Decision Date06 January 1948
Docket NumberNo. 4280.,4280.
Citation165 F.2d 301
PartiesGAHAGAN CONST. CORPORATION v. ARMAO.
CourtU.S. Court of Appeals — First Circuit

Paul R. Frederick of Boston, Mass. (C. Petersen and Badger, Pratt, Doyle & Badger, all of Boston, Mass., on the brief), for appellant.

Stanley H. Rudman, of Boston, Mass. (Joseph Schneider and Schneider, Reilly & Bean, all of Boston, Mass., on the brief), for appellee.

Before MAGRUDER, MAHONEY, and WOODBURY, Circuit Judges.

MAHONEY, Circuit Judge.

This is an action at law under the Jones Act, 41 Stat. 1007, 46 U.S.C.A. § 688. The plaintiff alleges that on November 11, 1945, while he was employed by the defendant as a deck hand and member of the crew of a dredge operated by the defendant on navigable waters of the United States in Boston Harbor, he sustained severe injuries because of the defendant's negligence.

At the time of the accident the defendant, the Gahagan Construction Corporation, was engaged in dredging operations for the Commonwealth of Massachusetts. The defendant was to dredge material from specified areas by the hydraulic method and to place this as fill on embankments at Logan Airport in East Boston. Dredge No. 5 on which the plaintiff was employed was one of the dredges used in this work. It pumped silt and sand from the bottom of the harbor and by means of a pipe line extending from the dredge to the shore deposited it on the airport. It had no motive power of its own and had to be towed by tugs or other vessels when coming from or going to the place of operations. The only machinery aboard was steam turbine engines which operated the mechanisms for digging and hoisting and controlling the "spuds" which were used to hold the dredge in place during actual dredging operations. The spuds were also used in connection with lines attached to anchors, the spuds acting as pivots so that the dredge could move itself forward within short distances. At the time of the accident, about eight o'clock in the evening, the plaintiff had been directed to climb to a platform on the cutter arm to check the navigation lights. As he was about to descend, the cable which operated the arm began to move and his hand was drawn into a pulley block causing him to lose three fingers.

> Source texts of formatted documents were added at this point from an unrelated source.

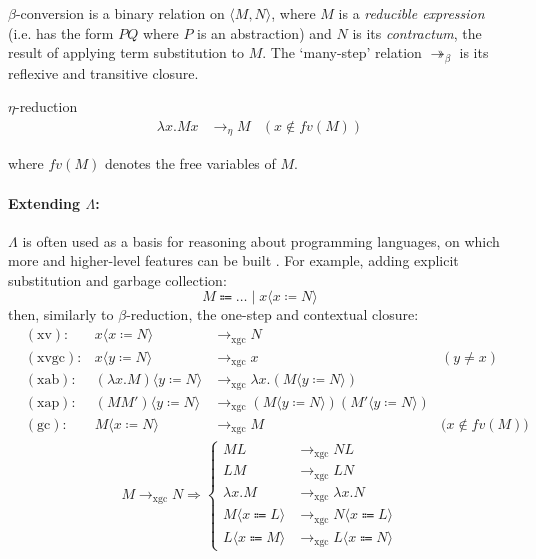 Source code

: $\beta$-conversion is a binary relation on $\langle{M,N}\rangle$, where $M$ is a \emph{reducible expression} (i.e. has the form $PQ$ where $P$ is an abstraction) and $N$ is its \emph{contractum}, the result of applying term substitution to $M$. The `many-step' relation $\twoheadrightarrow_{\beta}$ is its reflexive and transitive closure. \cite{tsfpl}

\begin{defn}$\eta$-reduction\label{def:eta-reduction}
	$$
	\begin{aligned}
	\lambda{x}.Mx &\to_{\eta} M &(x\notin{fv(M)})
	\end{aligned}
	$$
\end{defn} where $fv(M)$ denotes the free variables of $M$.

\paragraph{Extending $\Lambda$:}\label{extending-lambda}

$\Lambda$ is often used as a basis for reasoning about programming languages, on which more and higher-level features can be built \cite{tpl}. For example, adding explicit substitution and garbage collection: $$
M \Coloneqq \dots \mid x\langle{x \coloneqq N}\rangle
$$ then, similarly to $\beta$-reduction, the one-step and contextual closure: \cite{lambda_xgc, tsfpl}
$$
\begin{aligned}
	&(\textrm{xv})\colon &x\langle{x \coloneqq N}\rangle &\to_{\textrm{xgc}} N \\
	&(\textrm{xvgc})\colon &x\langle{y \coloneqq N}\rangle &\to_{\textrm{xgc}} x &(y \neq x) \\
	&(\textrm{xab})\colon &(\lambda{x}.M)\langle{y \coloneqq N}\rangle &\to_{\textrm{xgc}} \lambda{x}.(M\langle{y \coloneqq N}\rangle) \\
	&(\textrm{xap})\colon &(MM')\langle{y \coloneqq N}\rangle &\to_{\textrm{xgc}} (M\langle{y \coloneqq N}\rangle)(M'\langle{y \coloneqq N}\rangle) \\
	&(\textrm{gc})\colon &M\langle{x \coloneqq N}\rangle &\to_{\textrm{xgc}} M &\big(x \notin fv(M)\big)
\end{aligned}
$$$$
\begin{aligned}
	M \to_{\textrm{xgc}} N \Rightarrow \begin{cases}
		ML &\to_{\textrm{xgc}} NL \\
		LM &\to_{\textrm{xgc}} LN \\
		\lambda{x}.M &\to_{\textrm{xgc}} \lambda{x}.N \\
		M\langle{x \Coloneqq L}\rangle &\to_{\textrm{xgc}} N\langle{x \Coloneqq L}\rangle \\
		L\langle{x \Coloneqq M}\rangle &\to_{\textrm{xgc}} L\langle{x \Coloneqq N}\rangle
	\end{cases}
\end{aligned}
$$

The defendant denied that it was negligent. It also denied that the plaintiff was employed as a member of the crew, or that the accident occurred on navigable waters. Further it denied that this accident was within the maritime jurisdiction of the United States. It contended that the plaintiff's sole remedy, if any, was under the Massachusetts Workmen's Compensation Act, Mass.Gen.Laws, 1932, c. 152, or under the Longshoremen's and Harbor Workers' Act of the United States, 44 Stat. 1424, 33 U.S.C.A. § 901 et seq. The defendant was insured under both of these acts.

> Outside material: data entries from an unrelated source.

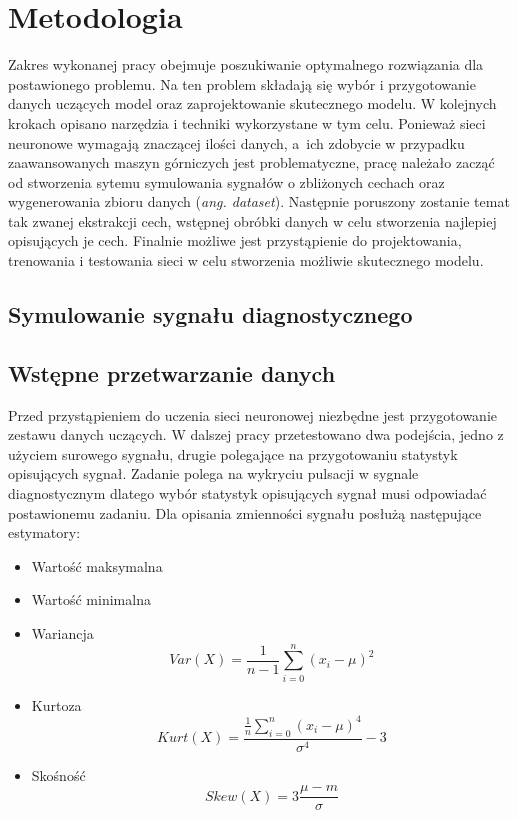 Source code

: \documentclass[inzynierska]{pwr_wmat_praca_dyplomowa}
\theoremstyle{plain}
\numberwithin{theorem}{chapter}
\theoremstyle{definition}
\numberwithin{theorem}{chapter}
\begin{document}
\chapter{Metodologia}
Zakres wykonanej pracy obejmuje poszukiwanie optymalnego rozwiązania dla postawionego problemu. Na ten problem składają się wybór i przygotowanie danych uczących model oraz zaprojektowanie skutecznego modelu. 
W kolejnych krokach opisano narzędzia i techniki wykorzystane w tym celu. Ponieważ sieci neuronowe wymagają znaczącej ilości danych, a~ich zdobycie w przypadku zaawansowanych maszyn górniczych jest problematyczne, pracę należało zacząć od stworzenia sytemu symulowania sygnałów o zbliżonych cechach oraz wygenerowania zbioru danych (\textit{ang. dataset}). Następnie poruszony zostanie temat tak zwanej ekstrakcji cech, wstępnej obróbki danych w celu stworzenia najlepiej opisujących je cech. Finalnie możliwe jest przystąpienie do projektowania, trenowania i testowania sieci w celu stworzenia możliwie skutecznego modelu.
\section{Symulowanie sygnału diagnostycznego}
\section{Wstępne przetwarzanie danych}
Przed przystąpieniem do uczenia sieci neuronowej niezbędne jest przygotowanie zestawu danych uczących. W dalszej pracy przetestowano dwa podejścia, jedno z użyciem surowego sygnału, drugie polegające na przygotowaniu statystyk opisujących sygnał. Zadanie polega na wykryciu pulsacji w sygnale diagnostycznym dlatego wybór statystyk opisujących sygnał musi odpowiadać postawionemu zadaniu. Dla opisania zmienności sygnału posłużą następujące estymatory:
\begin{itemize}
	\item Wartość maksymalna
	\item Wartość minimalna
	\item Wariancja
	\begin{equation}
	Var (X) = \frac{1}{n-1} \sum_{i=0}^{n} \left(x_{i} - \mu\right)^{2}
	\end{equation}
	\item Kurtoza
	\begin{equation}
	Kurt (X) = \frac{\frac{1}{n} \sum_{i=0}^{n}\left(x_{i} - \mu\right)^{4}}{\sigma^{4}} - 3
	\end{equation}
	\item Skośność
	\begin{equation}
	Skew (X) = 3 \frac{\mu - m}{\sigma}
	\end{equation}
\end{itemize}
\end{document}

At the trial in the lower court, the District Judge refused the defendant's motion for a directed verdict. He also refused to make certain rulings and give certain instructions requested by the defendant. The case was submitted to the jury, which returned a verdict for the plaintiff and final judgment was entered thereon. The defendant's motion to have the verdict set aside and judgment entered in accordance with its motion for a directed verdict was denied. The defendant appealed.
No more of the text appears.